The novel predominantly meanders through various levels of consciousness of a number of its women characters. For a male writer to come to grips with all those diverse streams of female complexities is in itself a feat of androgynous awakening. The creative mind demolishes dichotomies and identifies harmoniously with sexual binaries. Another writer who vouches for such a position, both theoretically and in practice, is Krishna Sobti. While writing Hum Hushmat, she deliberately uses the male voice, specifically when she writes personal essays. This is to transcend the constraints of mere female insights. In her essay, “Mulaquaat Hushmat se Sobti ki” (A Meeting between Hushmat and Sobti) she brings her male and female selves together into an androgynous whole revealing the writer in herself: “Only me. Me, me an experience, an apparel. Just one entrance through which only my shadow comes in, just mine…and then it goes out. The morning begins with me. So does the evening.”9

It is this sense of totality or completion that the symbol of ardhanarisvara represents. But then in her essay “Daawat mai Shirkat” Krishna Sobti writes: “If only Hushmat were not to be a creative writer but were to be running some small factory or business, at least then he could have decorated his Begum’s beautiful, fine nose with a diamond ring!” 10 Indeed conforming with the mainstream is convenient and attractive because it is easily accepted but then, an authentic life demands stoicism, courage, persistence and an ability to demolish the smoke-screen of pretension. Just as Sumita, in Vishnu Prabhakar’s novel, agonizes over sexual inequality and the imbalance of power between man and woman in modern times, Vibha too is compelled to salvage humanity by committing herself to searching for a new code for gender relations. Vibha, for whose sake Sumita had offered herself to the rapists, goes through a niggling suspicion initially: “Did Sumita wish to be raped?” Sumita examines and analyzes her own mind too. She does not let this lurking doubt be swept aside. When Vibha shares her suspicions with her husband Anitya, his response is insightful and dispassionate: “The guilt is not that of any Vibha’s or Nisha’s. The whole of humanity stands in the witness box…man as well as woman.”11 This corroborates with what Sumita says: it is the society that has made her the sinner, not the rapist. What saves Sumita and later Vibha is the feminist self-awareness that protects them from getting stuck in that earlier mentioned chakravyuh of an unfair sense of honour and morality so oppressive for women.

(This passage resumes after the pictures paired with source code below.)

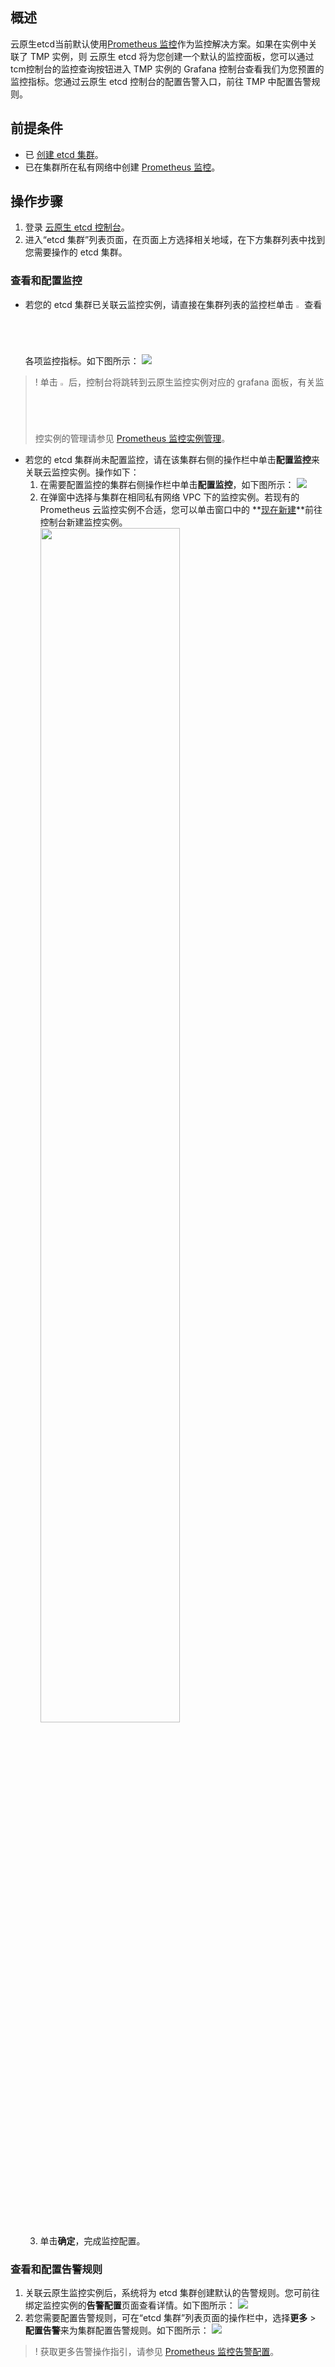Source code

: ## 概述

云原生etcd当前默认使用[Prometheus 监控](https://cloud.tencent.com/document/product/457/71896)作为监控解决方案。如果在实例中关联了 TMP 实例，则 云原生 etcd 将为您创建一个默认的监控面板，您可以通过tcm控制台的监控查询按钮进入 TMP 实例的 Grafana 控制台查看我们为您预置的监控指标。您通过云原生 etcd 控制台的配置告警入口，前往 TMP 中配置告警规则。


## 前提条件

- 已 [创建 etcd 集群](https://cloud.tencent.com/document/product/457/58178)。
- 已在集群所在私有网络中创建 [Prometheus 监控](https://cloud.tencent.com/document/product/457/71896)。

## 操作步骤

1. 登录 [云原生 etcd 控制台](https://console.cloud.tencent.com/tke2/etcd/list)。
2. 进入“etcd 集群”列表页面，在页面上方选择相关地域，在下方集群列表中找到您需要操作的 etcd 集群。


### 查看和配置监控

- 若您的 etcd 集群已关联云监控实例，请直接在集群列表的监控栏单击 <img src="https://main.qcloudimg.com/raw/67826d91dabbd482d987403b596cffb4.jpg" width="2%"> 查看各项监控指标。如下图所示：
![](https://main.qcloudimg.com/raw/b7a5eaf59280a49feae81a7711ad63ef.png)

>! 单击 <img src="https://main.qcloudimg.com/raw/67826d91dabbd482d987403b596cffb4.jpg" width="2%"> 后，控制台将跳转到云原生监控实例对应的 grafana 面板，有关监控实例的管理请参见 [Prometheus 监控实例管理](https://cloud.tencent.com/document/product/457/71897)。

- 若您的 etcd 集群尚未配置监控，请在该集群右侧的操作栏中单击**配置监控**来关联云监控实例。操作如下：
  1. 在需要配置监控的集群右侧操作栏中单击**配置监控**，如下图所示：
![](https://main.qcloudimg.com/raw/5b5cf33f70d506b3780222eb9e754fd2.png)
  2. 在弹窗中选择与集群在相同私有网络 VPC 下的监控实例。若现有的 Prometheus 云监控实例不合适，您可以单击窗口中的 **[现在新建](https://console.cloud.tencent.com/tke2/prometheus/list?rid=8)**前往控制台新建监控实例。
<img src="https://main.qcloudimg.com/raw/64f87af8da48d38bd4f9da1c02238ec0.png" width="70%"><br>
  3. 单击**确定**，完成监控配置。





### 查看和配置告警规则

1. 关联云原生监控实例后，系统将为 etcd 集群创建默认的告警规则。您可前往绑定监控实例的**告警配置**页面查看详情。如下图所示：
![](https://qcloudimg.tencent-cloud.cn/raw/aa4efbfb61050313cb86313642bf7d77.png)
2. 若您需要配置告警规则，可在“etcd 集群”列表页面的操作栏中，选择**更多** > **配置告警**来为集群配置告警规则。如下图所示：
![](https://main.qcloudimg.com/raw/d3b55a653a2906bbb51f2489b328d69f.png)
>! 获取更多告警操作指引，请参见 [Prometheus 监控告警配置](https://cloud.tencent.com/document/product/457/71903)。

The privileging of the male is possible only when there is a rigidly exclusive sexual categorisation conforming to the gendered norms of behaviour. The culturally coded trap of the masculine/feminine binary imposes notions of unisexual ideals of “the strong virile man” and “the beautiful chaste woman”. While virginity is sacrosanct in the case of a woman, for a man to lose it, in the words of Tolstoy in his story “The Kreutzer Sonata”, is looked upon as a natural form of amusement. I quote from the confessional narration of the protagonist, Pozdnyshev: “True, the ten commandments tell us it is wrong, but the only reason we have to know the ten commandments is so that we can give the correct answer to the priest when we take our examinations in the Bible study.”12 A little later, he says, “I was wallowing in the muck of fornication; …I sinned because of the society in which I lived; …people around me looked upon my sin as a proper means for insuring my health.”13

As if endorsing the above perception, while talking to Shahida and arousing her subconscious, Sumita comments: “Man can buy over ten women and remain morally upright. Have you even considered this: if we women buy ten men, we’d be abused as prostitutes.”14 What Tolstoy portrayed more than a century ago, holds good even today despite the world-wide spread of the feminist movements. A plethora of women characters in Vishnu Prabhakar’s novel Ardhanarisvara are rape victims who confront their gruesome experiences squarely without any hypocrisy. It is in such a backdrop that Vibha proposes to produce a new “Smriti” for man-woman relationship to destablise the well-entrenched patriarchy and revolutionize the social scenerio. The writer is able to whip up an urgency for this by merely telling the truth, as it were, of all those women victimized by rape. He narrates the case studies of women like Shalini who was raped when she was seven by a seventy-year-old man, or Rajkali who is raped by the custodians of justice themselves – the police, or Shyamala, Kiran or indeed Sumita herself.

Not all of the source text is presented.